Walter Strobl August 26, 2013 at 2:07 am

There is a value in business consulting which will still remain; it is to show its customers the “forest hiden by the trees”; i.e. it is difficult to discover improvement potencial from inside.

Sandra Pickering August 23, 2013 at 6:03 pm

Thank you, Mary,
So pleased to see someone else interested in disrupting the old model.
We’re on the journey.
We think it needs:
1. deep and extensive domain experience
2. a well-structured knowledge base
3. the ability to develop models and algorithms that bring efficiency and effectiveness.
Come and join us at!

Colin August 23, 2013 at 2:27 pm

Great stuff. Very interesting to see if big management consulting houses adapt or fade away. I wonder if tree is a Google or Facebook of consulting in the wings.

bryan August 22, 2013 at 6:58 pm

Thank you for a very interesting article. I’m looking forward to the sequel, Mary!

Paul Wilson August 22, 2013 at 9:02 am

Technology has already transformed consultancy and reduced the research and analysis time. I like the differing points of view and I am sure technology will have further and dramatic impacts on our industry.

The performance of a business is usually set by what people and systems do on the front line and changing what people or systems do everyday can improve performance. I do hope we don’t forget these frontline skills in our quest for digitisation. Making the improvement happen on the ground requires facilitation and strong interpersonal skills. I have just been working on the front line at an Accident and Emergency Unit and it has reminded me how important it is to ensure the change reaches the front line and work in practice.

Nick Close August 22, 2013 at 8:03 am

agree with the sentiment of the article. Technology will advance and enhance the client offering, becoming part of the extended value-add package that includes knowledge transfer and software as a commodity to sell on. This is part of the conclusion we reached in a White Paper earlier this year….

Marcio Teschima August 22, 2013 at 1:50 am

Totaly agree, in Brazil we are moving fast and foward developing digital / digitized services, changing manual labor and getting automatized process theought BPMS + ECM process using PKI and biometrics for nato-digital legal process

Mary Adams August 21, 2013 at 1:05 pm

I think the problem is that the medicine is outdated so taking some of its own medicine is part of the problem in management consulting.

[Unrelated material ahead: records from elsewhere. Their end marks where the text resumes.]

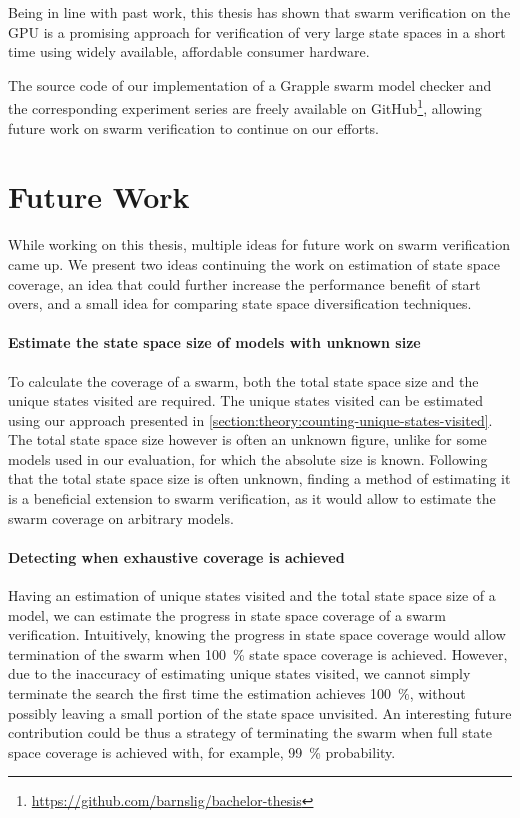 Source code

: \documentclass[
fancyheadings, %
%
%
]{stsreprt}
\begin{document}
Being in line with past work, this thesis has shown that swarm verification on the GPU is a promising approach for verification of very large state spaces in a short time using widely available, affordable consumer hardware.

The source code of our implementation of a Grapple swarm model checker and the corresponding experiment series are freely available on GitHub\footnote{\url{https://github.com/barnslig/bachelor-thesis}}, allowing future work on swarm verification to continue on our efforts.

\section{Future Work}
\label{section:conclusions:future-work}

While working on this thesis, multiple ideas for future work on swarm verification came up.
We present two ideas continuing the work on estimation of state space coverage, an idea that could further increase the performance benefit of start overs, and a small idea for comparing state space diversification techniques.

\paragraph{Estimate the state space size of models with unknown size}
To calculate the coverage of a swarm, both the total state space size and the unique states visited are required.
The unique states visited can be estimated using our approach presented in \cref{section:theory:counting-unique-states-visited}.
The total state space size however is often an unknown figure, unlike for some models used in our evaluation, for which the absolute size is known.
Following that the total state space size is often unknown, finding a method of estimating it is a beneficial extension to swarm verification, as it would allow to estimate the swarm coverage on arbitrary models.

\paragraph{Detecting when exhaustive coverage is achieved}
Having an estimation of unique states visited and the total state space size of a model, we can estimate the progress in state space coverage of a swarm verification.
Intuitively, knowing the progress in state space coverage would allow termination of the swarm when \SI{100}{\percent} state space coverage is achieved.
However, due to the inaccuracy of estimating unique states visited, we cannot simply terminate the search the first time the estimation achieves \SI{100}{\percent}, without possibly leaving a small portion of the state space unvisited.
An interesting future contribution could be thus a strategy of terminating the swarm when full state space coverage is achieved with, for example, \SI{99}{\percent} probability.
\end{document}
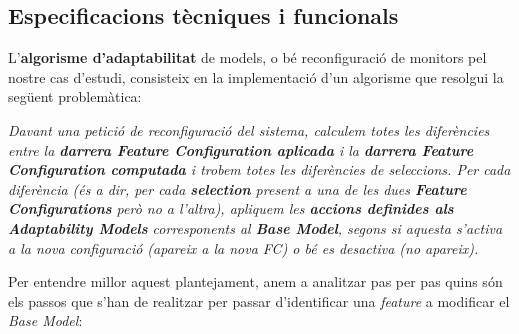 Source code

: \subsection{Especificacions tècniques i funcionals}

L'\textbf{algorisme d'adaptabilitat} de models, o bé reconfiguració de monitors pel nostre cas d'estudi, consisteix en la implementació d'un algorisme que resolgui la següent problemàtica:

\begin{center}
\textit{Davant una petició de reconfiguració del sistema, calculem totes les diferències entre la \textbf{darrera Feature Configuration aplicada} i la \textbf{darrera Feature Configuration computada} i trobem totes les diferències de seleccions. Per cada diferència (és a dir, per cada \textbf{selection} present a una de les dues \textbf{Feature Configurations} però no a l'altra), apliquem les \textbf{accions definides als Adaptability Models} corresponents al \textbf{Base Model}, segons si aquesta s'activa a la nova configuració (apareix a la nova FC) o bé es desactiva (no apareix).}
\end{center}

Per entendre millor aquest plantejament, anem a analitzar pas per pas quins són els passos que s'han de realitzar per passar d'identificar una \textit{feature} a modificar el \textit{Base Model}:

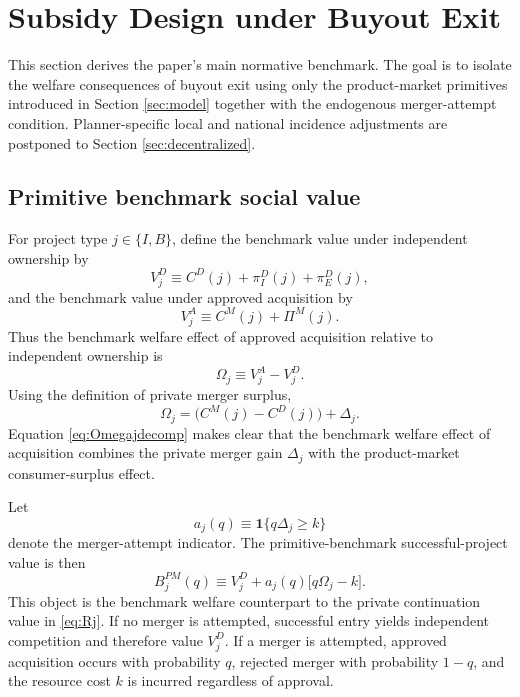 \section{Subsidy Design under Buyout Exit}\label{sec:subsidy}

This section derives the paper's main normative benchmark. The goal is to isolate the welfare consequences of buyout exit using only the product-market primitives introduced in Section \ref{sec:model} together with the endogenous merger-attempt condition. Planner-specific local and national incidence adjustments are postponed to Section \ref{sec:decentralized}.

\subsection{Primitive benchmark social value}

For project type $j\in\{I,B\}$, define the benchmark value under independent ownership by
\begin{equation}\label{eq:VjD}
    V_j^D \equiv C^D(j)+\pi_I^D(j)+\pi_E^D(j),
\end{equation}
and the benchmark value under approved acquisition by
\begin{equation}\label{eq:VjA}
    V_j^A \equiv C^M(j)+\Pi^M(j).
\end{equation}
Thus the benchmark welfare effect of approved acquisition relative to independent ownership is
\begin{equation}\label{eq:Omegaj}
    \Omega_j \equiv V_j^A-V_j^D.
\end{equation}
Using the definition of private merger surplus,
\begin{equation}\label{eq:Omegajdecomp}
    \Omega_j
    =
    \bigl(C^M(j)-C^D(j)\bigr)+\Delta_j.
\end{equation}
Equation \eqref{eq:Omegajdecomp} makes clear that the benchmark welfare effect of acquisition combines the private merger gain $\Delta_j$ with the product-market consumer-surplus effect.

Let
\begin{equation}
    a_j(q)\equiv \mathbf{1}\{q\Delta_j\ge k\}
\end{equation}
denote the merger-attempt indicator. The primitive-benchmark successful-project value is then
\begin{equation}\label{eq:BjPMq}
    B_j^{PM}(q)
    \equiv
    V_j^D+a_j(q)\bigl[q\Omega_j-k\bigr].
\end{equation}
This object is the benchmark welfare counterpart to the private continuation value in \eqref{eq:Rj}. If no merger is attempted, successful entry yields independent competition and therefore value $V_j^D$. If a merger is attempted, approved acquisition occurs with probability $q$, rejected merger with probability $1-q$, and the resource cost $k$ is incurred regardless of approval.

The art and science of management is changing as employees, customers and stakeholders become the source of innovation and value creation for organizations. “Managing” these situations using top-down, “we know the answer” approaches can be very dangerous. I’m not sure that people inside organizations or consulting firms) have the right tools. They do have the knowledge and experience to find new, more productive paths to the future.

What’s missing is the thinking and action to release what you rightly call the “kinetic value.”

Francis Lambert August 21, 2013 at 7:06 am

Thanks you Mary for the interesting article. Could this mean that the consulting industry will have to take some of it’s own medicines?
To me the only real business model in consulting is delivering value that exceeds the cost ( Alexander Proodfoot’s 1946 model). Although I have to agree that finding ways to extract value has become more difficult, there is still plenty of value out there. I like to think of it as kinetic value. Just like kinetic energy is innate to every object, every part of an organizational system has innate value it can generate when the right conditions are present. Most organisations don’t need new tools and methodologies, they are not fully using the ones they already have. Management or the organisation itself often stands in the way of progress and evolution. To release the kinetic value the organisation’s needs to interact in harmony and play there part to perfection not unlike a symphony orchestra.
I believe you are right in your evaluation of the trends. I would also add that large consulting companies may still be able to offer scale but the smaller players can be more flexible and attentive to customer needs. To borrow a cliche, the ground and low hanging fruits may have been picked, but the real prize is the sweet fruit at the top of the tree.